There were those eager to search for one in the early flag fall. They weren’t easy to find. A first Porsche victory in yonks and a first for Penske since 1969 and its victory with the Sunoco-liveried Lola-Chevrolet T70 Mk3B might look like a desirable result, a nice storyline, but it shouldn’t be forgotten that the car in the winner’s slipstream was fielded by a team that happens to be owned by the France family, which also controls Daytona, IMSA and NASCAR. Nice try.
Or you could go deeper and hypothesise that the top two cars were carrying less fuel than the one in third place. That was an Acura, run by the Wayne Taylor Racing with Andretti squad. The Honda brand had won the previous three editions of Daytona, so perhaps the organisers thought it was time for a change. A none-too-favourable Balance of Performance for its ARX-06 LMDh pointed that way, but it was still a big perhaps to suggest the cars in front were about to run short of fuel. Penske has insisted that it had enough for two more racing laps when the flag erroneously fell.
The more plausible explanation is that it was just a mix-up precipitated by the race starting late. A shade under two minutes to be precise. So Daytona this year pretty much finished 24 hours after it was due to have started rather than a full day after it actually did. So let’s bury all the conspiracies.

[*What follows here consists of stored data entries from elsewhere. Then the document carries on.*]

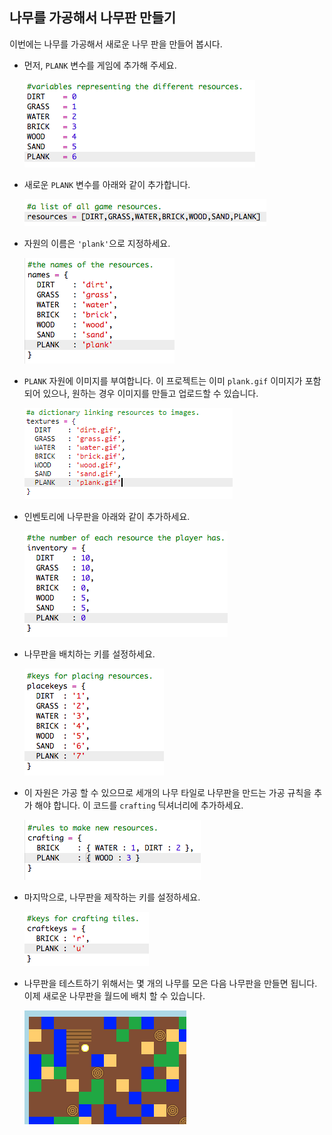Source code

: ## 나무를 가공해서 나무판 만들기

이번에는 나무를 가공해서 새로운 나무 판을 만들어 봅시다.

+ 먼저, `PLANK` 변수를 게임에 추가해 주세요.
    
    ![스크린샷](images/craft-plank-const.png)

+ 새로운 `PLANK` 변수를 아래와 같이 추가합니다.
    
    ![스크린샷](images/craft-plank-resources.png)

+ 자원의 이름은 `'plank'`으로 지정하세요.
    
    ![스크린샷](images/craft-plank-names.png)

+ `PLANK` 자원에 이미지를 부여합니다. 이 프로젝트는 이미 `plank.gif` 이미지가 포함되어 있으나, 원하는 경우 이미지를 만들고 업로드할 수 있습니다.
    
    ![스크린샷](images/craft-plank-textures.png)

+ 인벤토리에 나무판을 아래와 같이 추가하세요.
    
    ![스크린샷](images/craft-plank-inventory.png)

+ 나무판을 배치하는 키를 설정하세요.
    
    ![스크린샷](images/craft-plank-placekeys.png)

+ 이 자원은 가공 할 수 있으므로 세개의 나무 타일로 나무판을 만드는 가공 규칙을 추가 해야 합니다. 이 코드를 `crafting` 딕셔너리에 추가하세요.
    
    ![스크린샷](images/craft-plank-crafting.png)

+ 마지막으로, 나무판을 제작하는 키를 설정하세요.
    
    ![스크린샷](images/craft-plank-craftkeys.png)

+ 나무판을 테스트하기 위해서는 몇 개의 나무를 모은 다음 나무판을 만들면 됩니다. 이제 새로운 나무판을 월드에 배치 할 수 있습니다.
    
    ![스크린샷](images/craft-plank-test.png)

IMSA didn’t need the coverage resulting from a Porsche or a Penske victory. It had that by the bucketload because Hollywood was in town. Brad Pitt was there in person filming scenes for the upcoming Joseph Kosinski-directed movie, which may or may not be titled Apex. His character, Sonny Hayes, even had his name on the side of a car, a Porsche 911 GT3 R entered by Wright Motorsports but with the fictional team name Chip Hart Racing emblazoned on its sides.
The movie business and Daytona are no strangers, of course. There was Days of Thunder, but also Paul Newman’s participation in the race. He finished third in 1995. His Roush Racing Ford Mustang carried No70 to reflect his age, just as the cars he raced at Daytona did in further appearances at Daytona, the last of which was just past his 80th birthday.
“Porsche notched up Daytona win 19, equalling its tally at Le Mans”
Pitt’s presence at Daytona should be regarded as a sideshow, though the publicity might have helped bring fans through the gate. This year’s race drew another record crowd, as they all seem to these days. The real story was the battle between Porsche and Cadillac, the two manufacturers that compete in both IMSA and the World Endurance Championship with their LMDhs. The former notched up Daytona win number 19 in January, equalling its tally at Le Mans. The question now is whether it can challenge for victory in the French enduro and make it a nice round 20 victories.